Horowitz: He made mini tap-dance duets that are so engaging and cute you can't help but smile when you see them. As a marketer, I thought it was an amazing way of telling stories. I asked him if he'd ever thought about taking his really joyful way of using music and dance to tell stories for brands.

Goldberg: I hadn't. But I thought there might be something there.

Horowitz: We put faith in the idea and then mocked up a logo, registered a domain, and started pitching without knowing where we were going. We started doing work with original music, we did a mini musical for Match.com, and we did a video billboard in Times Square for a clothing brand. But it was mostly social ads.

Goldberg: Work was sporadic. Our storytelling style was pretty niche. For the first few years, it was very hand-to-mouth--there were good periods, but there were also dry periods.

Horowitz: By the time we were going to adopt our daughter, it wasn't clear we could keep going. To network, we flew to Los Angeles for my 20-year high school reunion. A friend I hadn't spoken to in years was the VP of brand marketing at E.l.f. Cosmetics. The idea of collaborating on something businesswise was really exciting for two old high school friends. E.l.f. asked us whether we'd heard of this app called TikTok. We hadn't.

Goldberg: We downloaded the app, dove in, and studied it.

Horowitz: This was 2019, and there were maybe five brands that had even done anything on it. It was pretty fringe.

Goldberg: At that point, we looked at each other and realized: Wait, this is exactly what we do! We work with brands to use music to bring their story to life in a culturally relevant way.

Horowitz: TikTok itself advised against writing original songs for people to use in their videos. Everyone else licensed existing music clips. But we thought, if we're going to get thousands of people to make a video and they're all going to use the same song--duh--that song should be about this brand. E.l.f. was hesitant; there was no playbook for what its brand sounded like. It's a lot of pressure to define a brand with just a few seconds of play. There was concern it would sound cheesy or be a jingle.

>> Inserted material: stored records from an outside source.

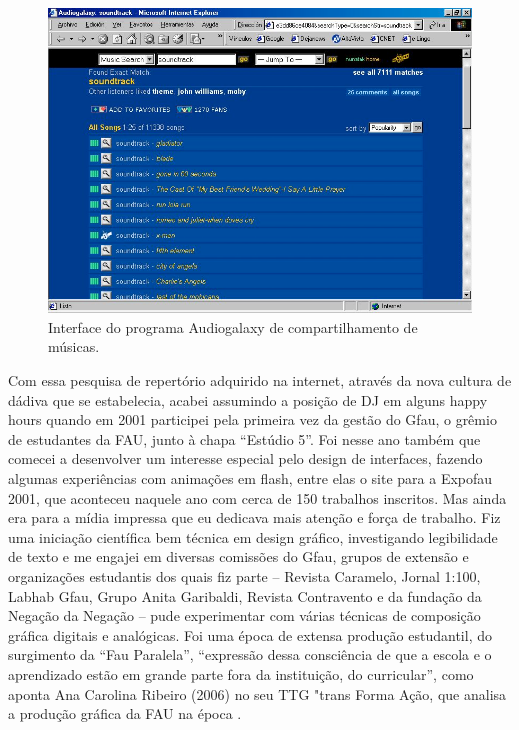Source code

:\begin{figure}
\centering
\includegraphics[width=1\textwidth]{pictures/cap1/audiogalaxy}
\caption{Interface do programa Audiogalaxy de compartilhamento de músicas.}
\label{fig:audiogalaxy}
\end{figure}


Com essa pesquisa de repertório adquirido na internet, através da nova cultura de dádiva que se estabelecia, acabei assumindo a posição de DJ em alguns happy hours quando em 2001 participei pela primeira vez da gestão do Gfau, o grêmio de estudantes da FAU, junto à chapa ``Estúdio 5''. Foi nesse ano também que comecei a desenvolver um interesse especial pelo design de interfaces, fazendo algumas experiências com animações em flash, entre elas o site para a Expofau 2001, que aconteceu naquele ano com cerca de 150 trabalhos inscritos. Mas ainda era para a mídia impressa que eu dedicava mais atenção e força de trabalho. Fiz uma iniciação científica bem técnica em design gráfico, investigando legibilidade de texto e me engajei em diversas comissões do Gfau, grupos de extensão e organizações estudantis dos quais fiz parte – Revista Caramelo, Jornal 1:100, Labhab Gfau, Grupo Anita Garibaldi, Revista Contravento e da fundação da Negação da Negação – pude experimentar com várias técnicas de composição gráfica digitais e analógicas. Foi uma época de extensa produção estudantil, do surgimento da ``Fau Paralela'', ``expressão dessa consciência de que a escola e o aprendizado estão em grande parte fora da instituição, do curricular'', como aponta Ana Carolina Ribeiro (2006) no seu TTG "trans Forma Ação, que analisa a produção gráfica da FAU na época \cite{Ribeiro2006}. 

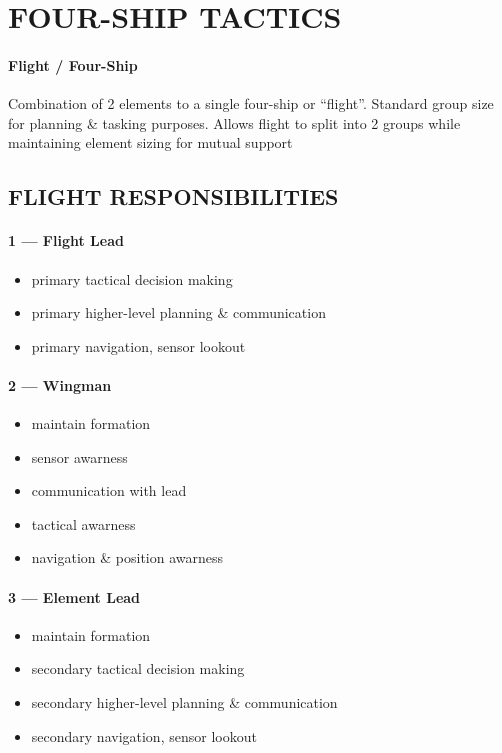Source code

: \section{FOUR-SHIP TACTICS}
\label{sec:ttp_aa:tactics_4ship}

\paragraph{Flight / Four-Ship}
Combination of 2 elements to a single four-ship or ``flight''.
Standard group size for planning \& tasking purposes. 
Allows flight to split into 2 groups while maintaining element sizing for mutual support

\subsection{FLIGHT RESPONSIBILITIES}

\paragraph{1 --- Flight Lead}
\begin{itemize}
    \item primary tactical decision making
    \item primary higher-level planning \& communication
    \item primary navigation, sensor lookout
\end{itemize}

\paragraph{2 --- Wingman}
\begin{itemize}
    \item maintain formation
    \item sensor awarness
    \item communication with lead
    \item tactical awarness
    \item navigation \& position awarness
\end{itemize}

\paragraph{3 --- Element Lead}
\begin{itemize}
    \item maintain formation
    \item secondary tactical decision making
    \item secondary higher-level planning \& communication
    \item secondary navigation, sensor lookout
\end{itemize}

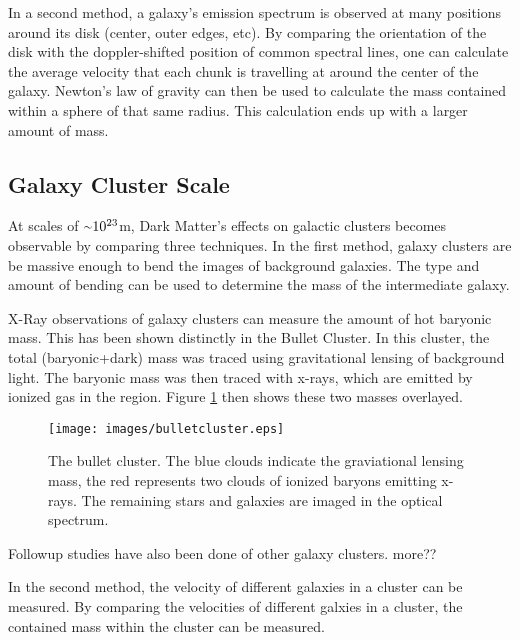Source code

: In a second method, a galaxy's emission spectrum is observed at many positions around its disk (center, outer edges, etc).
By comparing the orientation of the disk with the doppler-shifted position of common spectral lines, one can calculate the average velocity that each chunk is travelling at around the center of the galaxy.
Newton's law of gravity can then be used to calculate the mass contained within a sphere of that same radius.
This calculation ends up with a larger amount of mass.

\subsection{Galaxy Cluster Scale}
%
At scales of $\nicetilde 10^{23}$m, Dark Matter's effects on galactic clusters becomes observable by comparing three techniques.
In the first method, galaxy clusters are be massive enough to bend the images of background galaxies.
The type and amount of bending can be used to determine the mass of the intermediate galaxy.

X-Ray observations of galaxy clusters can measure the amount of hot baryonic mass.
This has been shown distinctly in the Bullet Cluster\cite{bullet}.
In this cluster, the total (baryonic+dark) mass was traced using gravitational lensing of background light.
The baryonic mass was then traced with x-rays, which are emitted by ionized gas in the region.
Figure \ref{fig:bullet} then shows these two masses overlayed.

\begin{figure}[h]
  \begin{center}
    \texttt{[image: images/bulletcluster.eps]}
    \caption[The Bullet Cluster]{The bullet cluster\cite{bullet_cluster_combined_image}.  The blue clouds indicate the graviational lensing mass\cite{bullet_cluster}, the red represents two clouds of ionized baryons emitting x-rays\cite{bullet_cluster_chandramap}.  The remaining stars and galaxies are imaged in the optical spectrum\cite{bullet_cluster_composite}.}\label{fig:bullet}
  \end{center}
\end{figure}

Followup studies have also been done of other galaxy clusters.
more??


In the second method, the velocity of different galaxies in a cluster can be measured.
By comparing the velocities of different galxies in a cluster, the contained mass within the cluster can be measured.

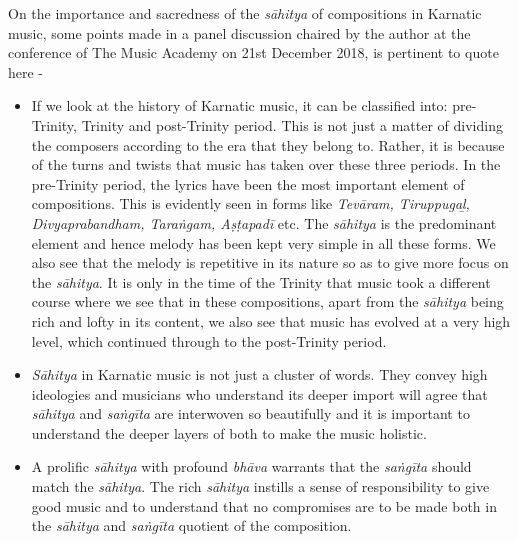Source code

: On the importance and sacredness of the \textit{sāhitya} of compositions in Karnatic music, some points made in a panel discussion chaired by the author at the conference of The Music Academy on 21st December 2018, is pertinent to quote here -

\begin{itemize}
\itemsep=0pt

 \item If we look at the history of Karnatic music, it can be classified into: pre-Trinity, Trinity and post-Trinity period. This is not just a matter of dividing the composers according to the era that they belong to. Rather, it is because of the turns and twists that music has taken over these three periods. In the pre-Trinity period, the lyrics have been the most important element of compositions. This is evidently seen in forms like \textit{Tevāram, Tiruppugaḻ, Divyaprabandham, Taraṅgam, Aṣṭapadī} etc. The \textit{sāhitya} is the predominant element and hence melody has been kept very simple in all these forms. We also see that the melody is repetitive in its nature so as to give more focus on the \textit{sāhitya}. It is only in the time of the Trinity that music took a different course where we see that in these compositions, apart from the \textit{sāhitya} being rich and lofty in its content, we also see that music has evolved at a very high level, which continued through to the post-Trinity period.

 \item \textit{Sāhitya} in Karnatic music is not just a cluster of words. They convey high ideologies and musicians who understand its deeper import will agree that \textit{sāhitya} and \textit{saṅgīta} are interwoven so beautifully and it is important to understand the deeper layers of both to make the music holistic.

 \item A prolific \textit{sāhitya} with profound \textit{bhāva} warrants that the \textit{saṅgīta} should match the \textit{sāhitya}. The rich \textit{sāhitya} instills a sense of responsibility to give good music and to understand that no compromises are to be made both in the \textit{sāhitya} and \textit{saṅgīta} quotient of the composition.

\end{itemize}

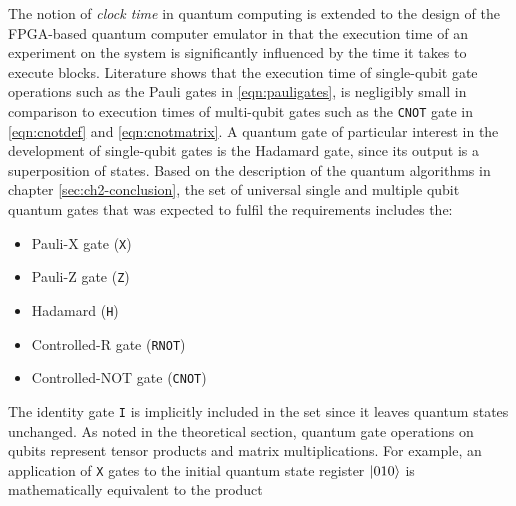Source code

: The notion of \textit{clock time} in quantum computing is extended to the design of the FPGA-based quantum computer emulator in that the execution time of an experiment on the system is significantly influenced by the time it takes to execute  blocks. Literature shows that the execution time of single-qubit gate operations such as the Pauli gates in \ref{eqn:pauligates}, is negligibly small in comparison to execution times of multi-qubit gates such as the \texttt{CNOT} gate in \ref{eqn:cnotdef} and \ref{eqn:cnotmatrix}. A quantum gate of particular interest in the development of single-qubit gates is the Hadamard gate, since its output is a superposition of states. Based on the description of the quantum algorithms in chapter \ref{sec:ch2-conclusion}, the set of universal single and multiple qubit quantum gates that was expected to fulfil the requirements includes the:
\begin{itemize}
	\item 
	Pauli-X gate (\texttt{X})
	\item 
	Pauli-Z gate (\texttt{Z})
	\item 
	Hadamard (\texttt{H})
	\item 
	Controlled-R gate (\texttt{RNOT})
	\item 
	Controlled-NOT gate (\texttt{CNOT})
\end{itemize}
The identity gate \texttt{I} is implicitly included in the set since it leaves quantum states unchanged. As noted in the theoretical section, quantum gate operations on qubits represent tensor products and matrix multiplications. For example, an application of \texttt{X} gates to the initial quantum state register $\ket{010}$ is mathematically equivalent to the product
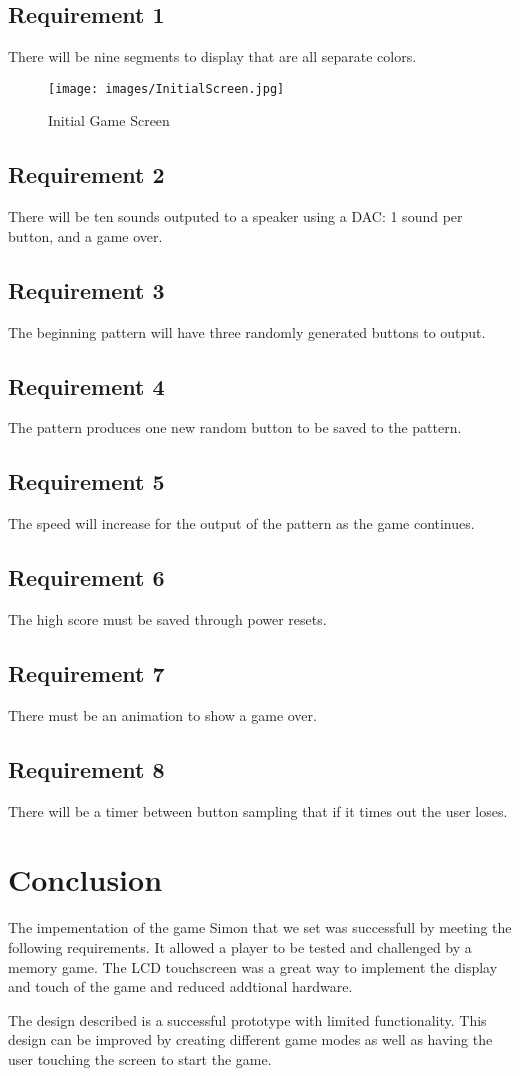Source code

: \documentclass[draft]{article}
\begin{document}
\subsection{Requirement 1}
There will be nine segments to display that are all separate colors.
\begin{figure}[h]
\texttt{[image: images/InitialScreen.jpg]}
\caption{Initial Game Screen}
\label{Figure1}
\end{figure}
\subsection{Requirement 2}
There will be ten sounds outputed to a speaker using a DAC: 1 sound per button, and a game over.
\subsection{Requirement 3}
The beginning pattern will have three randomly generated buttons to output.
\subsection{Requirement 4}
The pattern produces one new random button to be saved to the pattern.
\subsection{Requirement 5}
The speed will increase for the output of the pattern as the game continues.
\subsection{Requirement 6}
The high score must be saved through power resets.
\subsection{Requirement 7}
There must be an animation to show a game over.
\subsection{Requirement 8}
There will be a timer between button sampling that if it times out the user loses.

\section{Conclusion}
The impementation of the game Simon that we set was successfull by meeting the following requirements.  It allowed a player to be tested and challenged by a memory game.  The LCD touchscreen was a great way to implement the display and touch of the game and reduced addtional hardware.  
\par\noindent
The	design	described	is	a	successful	prototype	with	limited	functionality.	This	design	can	
be	improved	by creating different game modes as well as having the user touching the screen to start the game.	
\end{document}
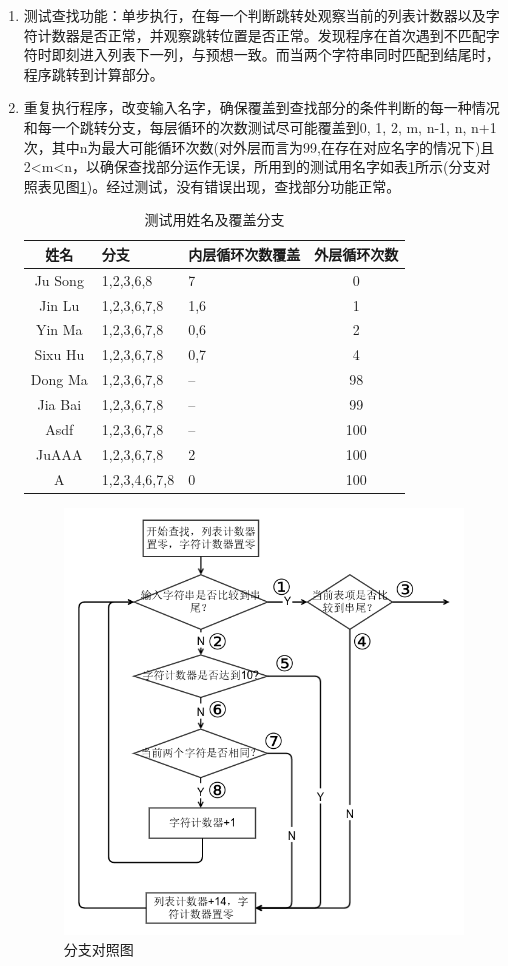 \documentclass{article}
\begin{document}
\begin{enumerate}
			\item 测试查找功能：单步执行，在每一个判断跳转处观察当前的列表计数器以及字符计数器是否正常，并观察跳转位置是否正常。发现程序在首次遇到不匹配字符时即刻进入列表下一列，与预想一致。而当两个字符串同时匹配到结尾时，程序跳转到计算部分。
			\item 重复执行程序，改变输入名字，确保覆盖到查找部分的条件判断的每一种情况和每一个跳转分支，每层循环的次数测试尽可能覆盖到0, 1, 2, m, n-1, n, n+1次，其中n为最大可能循环次数(对外层而言为99,在存在对应名字的情况下)且2<m<n，以确保查找部分运作无误，所用到的测试用名字如表\ref{tab:nametable}所示(分支对照表见图\ref{fig:fig17})。经过测试，没有错误出现，查找部分功能正常。
				\begin{table}[H]
					\centering
					\caption{测试用姓名及覆盖分支}
					\label{tab:nametable}
					\begin{tabular}{c l l c}
						\hline\hline
						姓名& 分支& 内层循环次数覆盖& 外层循环次数 \\
						\hline
						Ju Song & 1,2,3,6,8 & 7 & 0 \\
						Jin Lu & 1,2,3,6,7,8 &1,6 & 1 \\
						Yin Ma & 1,2,3,6,7,8 & 0,6 & 2 \\
						Sixu Hu & 1,2,3,6,7,8 & 0,7 & 4 \\
						Dong Ma & 1,2,3,6,7,8 & -- & 98 \\
						Jia	Bai & 1,2,3,6,7,8 &	-- & 99 \\
						Asdf & 1,2,3,6,7,8 & -- & 100 \\
						JuAAA & 1,2,3,6,7,8 & 2 & 100 \\
						A & 1,2,3,4,6,7,8 & 0 & 100 \\
						\hline
					\end{tabular}
				\end{table}
				\begin{figure}[h]
					\centering
					\includegraphics[width=0.6\linewidth]{res/homework_1/fig17.png}
					\caption{分支对照图}
					\label{fig:fig17}
				\end{figure}


\end{enumerate}
\end{document}
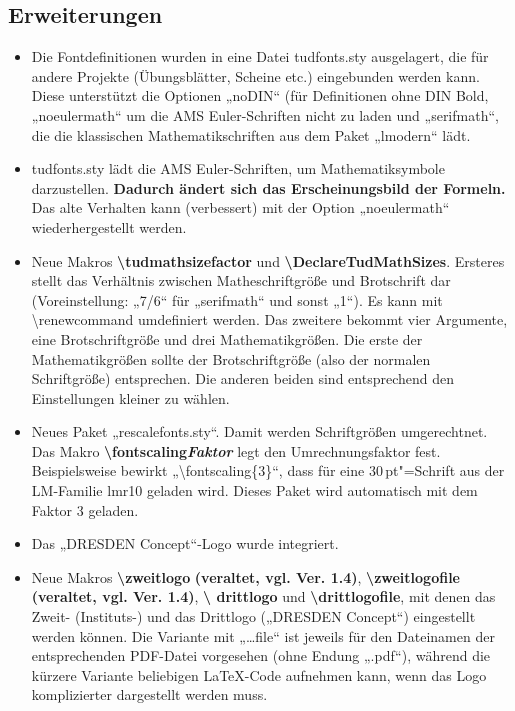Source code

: \documentclass[a0paper,noDIN,MathematikA0]{tudmathposter}
\begin{document}
\begin{multicols}
\subsection{Erweiterungen}
\begin{itemize}
\item Die Fontdefinitionen wurden in eine Datei tudfonts.sty
  ausgelagert, die für andere Projekte (Übungsblätter, Scheine etc.)
  eingebunden werden kann. Diese unterstützt die Optionen „noDIN“ (für 
  Definitionen ohne DIN Bold, „noeulermath“ um die AMS Euler-Schriften
  nicht zu laden und „serifmath“, die die klassischen
  Mathematikschriften aus dem Paket „lmodern“ lädt.
\item tudfonts.sty lädt die AMS Euler-Schriften,
  um Mathematiksymbole darzustellen. \textbf{Dadurch ändert sich das
    Erscheinungsbild der Formeln.} Das alte Verhalten kann
  (verbessert) mit der Option „noeulermath“ wiederhergestellt werden.
\item Neue Makros \textbf{\textbackslash tudmathsizefactor} und
  \textbf{\textbackslash DeclareTudMathSizes}. Ersteres stellt das
  Verhältnis zwischen Matheschriftgröße und Brotschrift dar
  (Voreinstellung: „7/6“ für „serifmath“ und sonst „1“). Es kann mit
  \textbackslash renewcommand umdefiniert werden. Das zweitere bekommt
  vier Argumente, eine Brotschriftgröße und drei Mathematikgrößen. Die
  erste der Mathematikgrößen sollte der Brotschriftgröße (also der
  normalen Schriftgröße) entsprechen. Die anderen beiden sind
  entsprechend den Einstellungen kleiner zu wählen.
\item Neues Paket „rescalefonts.sty“. Damit werden Schriftgrößen
  umgerechtnet. Das Makro \textbf{\textbackslash fontscaling{\textit{Faktor}}}
  legt den Umrechnungsfaktor fest. Beispielsweise bewirkt
  „\textbackslash fontscaling\{3\}“, dass für eine $30$\,pt"=Schrift
  aus der LM-Familie lmr10 geladen wird. Dieses Paket wird automatisch
  mit dem Faktor 3 geladen.
\item Das „DRESDEN Concept“-Logo wurde integriert.
\item Neue Makros \textbf{\textbackslash zweitlogo} \textbf{(veraltet,
    vgl. Ver. 1.4)},
  \textbf{\textbackslash zweitlogofile} \textbf{(veraltet,
    vgl. Ver. 1.4)}, \textbf{\textbackslash
    drittlogo} und \textbf{\textbackslash drittlogofile}, mit denen
  das Zweit- (Instituts-) und das Drittlogo („DRESDEN Concept“)
  eingestellt werden können. Die Variante mit „\dots file“ ist jeweils
  für den Dateinamen der entsprechenden PDF-Datei vorgesehen (ohne
  Endung „.pdf“), während die kürzere Variante beliebigen LaTeX-Code
  aufnehmen kann, wenn das Logo komplizierter dargestellt werden muss.
\end{itemize}
\end{multicols}
\end{document}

Goldberg: We said no, no, no, no! Let's create a hip-hop-inspired brand anthem that would naturally be in the playlist of the people who were using TikTok. We knew we could make it sound cool. We contracted producers and artists and demoed about a dozen versions of the song, which sets what E.l.f. stands for--eyes, lips, face--to music. It was the brand's goal to introduce Gen-Z to what E.l.f. actually stands for. In October of 2019, we launched E.l.f.'s #eyeslipsface campaign.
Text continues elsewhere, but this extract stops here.